> [Aim of the task]:
Below are some records; find each line that carries the word "following" and copy it.

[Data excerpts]

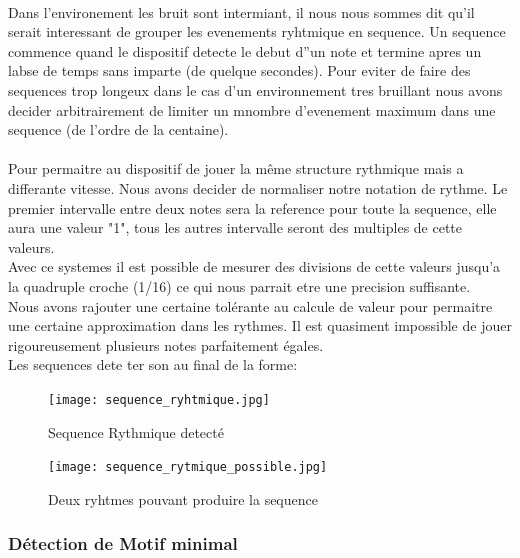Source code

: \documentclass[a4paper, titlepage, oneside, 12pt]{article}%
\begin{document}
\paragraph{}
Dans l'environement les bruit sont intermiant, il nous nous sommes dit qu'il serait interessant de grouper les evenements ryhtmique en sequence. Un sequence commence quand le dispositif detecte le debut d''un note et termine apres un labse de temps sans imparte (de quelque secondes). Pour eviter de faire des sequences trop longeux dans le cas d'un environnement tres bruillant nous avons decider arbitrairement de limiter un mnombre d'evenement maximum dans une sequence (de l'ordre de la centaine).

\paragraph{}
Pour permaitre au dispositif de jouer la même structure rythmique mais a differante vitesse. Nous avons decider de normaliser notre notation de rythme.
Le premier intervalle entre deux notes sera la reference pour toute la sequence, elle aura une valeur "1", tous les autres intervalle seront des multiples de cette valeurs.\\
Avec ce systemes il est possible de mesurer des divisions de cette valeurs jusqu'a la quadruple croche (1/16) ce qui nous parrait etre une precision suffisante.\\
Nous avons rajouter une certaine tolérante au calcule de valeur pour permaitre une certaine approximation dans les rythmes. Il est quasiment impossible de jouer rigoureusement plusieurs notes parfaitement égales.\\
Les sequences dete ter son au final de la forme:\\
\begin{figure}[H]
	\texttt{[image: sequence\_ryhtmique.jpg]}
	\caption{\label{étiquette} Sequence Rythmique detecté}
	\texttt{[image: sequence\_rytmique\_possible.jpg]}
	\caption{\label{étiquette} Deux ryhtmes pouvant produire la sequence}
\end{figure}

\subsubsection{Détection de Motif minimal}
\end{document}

* * *

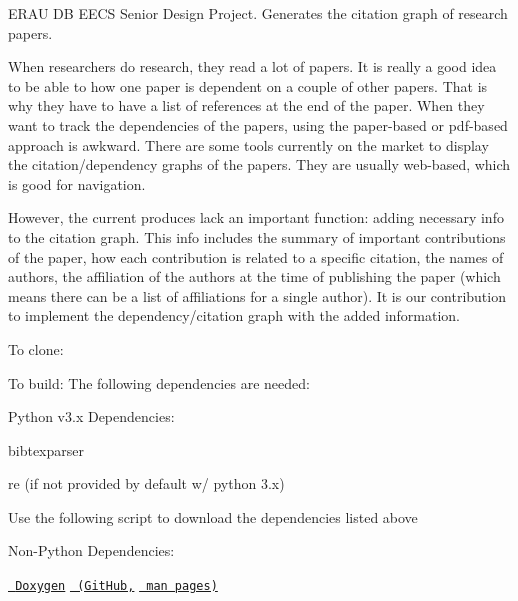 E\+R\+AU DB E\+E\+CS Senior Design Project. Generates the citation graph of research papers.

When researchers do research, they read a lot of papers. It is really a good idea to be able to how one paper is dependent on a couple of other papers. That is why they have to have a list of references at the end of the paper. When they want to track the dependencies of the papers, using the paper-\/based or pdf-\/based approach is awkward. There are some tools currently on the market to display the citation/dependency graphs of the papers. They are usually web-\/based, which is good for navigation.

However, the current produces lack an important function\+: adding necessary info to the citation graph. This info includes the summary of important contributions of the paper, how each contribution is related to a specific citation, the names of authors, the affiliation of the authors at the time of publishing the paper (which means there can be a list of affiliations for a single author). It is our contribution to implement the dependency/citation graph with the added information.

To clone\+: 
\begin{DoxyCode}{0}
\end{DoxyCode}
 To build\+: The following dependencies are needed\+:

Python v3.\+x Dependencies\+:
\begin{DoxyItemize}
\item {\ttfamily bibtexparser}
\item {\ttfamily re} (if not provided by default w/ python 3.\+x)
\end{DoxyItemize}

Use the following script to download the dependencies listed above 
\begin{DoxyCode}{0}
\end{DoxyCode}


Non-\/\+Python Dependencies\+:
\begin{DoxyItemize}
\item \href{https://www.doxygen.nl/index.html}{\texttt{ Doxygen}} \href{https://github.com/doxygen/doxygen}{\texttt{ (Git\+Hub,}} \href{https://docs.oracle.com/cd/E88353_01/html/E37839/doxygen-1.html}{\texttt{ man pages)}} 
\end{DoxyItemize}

--

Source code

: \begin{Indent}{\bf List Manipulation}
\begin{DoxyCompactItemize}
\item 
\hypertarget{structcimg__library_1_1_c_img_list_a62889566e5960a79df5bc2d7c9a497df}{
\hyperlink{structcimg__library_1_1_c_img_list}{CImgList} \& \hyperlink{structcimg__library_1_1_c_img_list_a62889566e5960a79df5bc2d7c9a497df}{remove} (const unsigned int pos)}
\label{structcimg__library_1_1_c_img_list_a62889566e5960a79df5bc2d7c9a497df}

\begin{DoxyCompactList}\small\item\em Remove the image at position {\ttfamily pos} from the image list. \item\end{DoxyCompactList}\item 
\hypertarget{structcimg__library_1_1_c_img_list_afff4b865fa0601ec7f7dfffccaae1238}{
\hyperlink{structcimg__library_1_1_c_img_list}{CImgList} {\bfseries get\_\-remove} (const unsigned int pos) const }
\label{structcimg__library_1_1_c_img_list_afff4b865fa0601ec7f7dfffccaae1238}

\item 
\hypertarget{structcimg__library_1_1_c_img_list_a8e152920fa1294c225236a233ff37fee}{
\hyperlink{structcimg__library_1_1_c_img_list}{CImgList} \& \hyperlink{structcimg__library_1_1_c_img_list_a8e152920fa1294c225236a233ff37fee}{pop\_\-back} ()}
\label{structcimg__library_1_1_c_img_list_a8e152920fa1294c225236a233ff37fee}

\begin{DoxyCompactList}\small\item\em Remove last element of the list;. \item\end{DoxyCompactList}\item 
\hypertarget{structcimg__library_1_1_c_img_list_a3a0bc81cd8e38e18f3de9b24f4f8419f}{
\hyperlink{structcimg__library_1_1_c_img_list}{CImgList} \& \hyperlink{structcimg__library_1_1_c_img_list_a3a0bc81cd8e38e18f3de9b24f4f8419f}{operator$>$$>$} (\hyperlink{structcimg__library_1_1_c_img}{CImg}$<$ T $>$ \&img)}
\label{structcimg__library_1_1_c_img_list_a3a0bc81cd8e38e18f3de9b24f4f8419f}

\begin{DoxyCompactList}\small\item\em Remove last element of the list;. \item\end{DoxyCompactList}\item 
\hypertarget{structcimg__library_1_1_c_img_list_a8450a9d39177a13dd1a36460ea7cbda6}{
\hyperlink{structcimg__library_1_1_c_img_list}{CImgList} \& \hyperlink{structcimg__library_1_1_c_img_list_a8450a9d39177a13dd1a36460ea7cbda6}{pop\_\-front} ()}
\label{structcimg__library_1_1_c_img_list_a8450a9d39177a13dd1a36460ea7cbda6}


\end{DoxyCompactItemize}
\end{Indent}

> [Task solution]:
 To build\+: The following dependencies are needed\+:
Use the following script to download the dependencies listed above 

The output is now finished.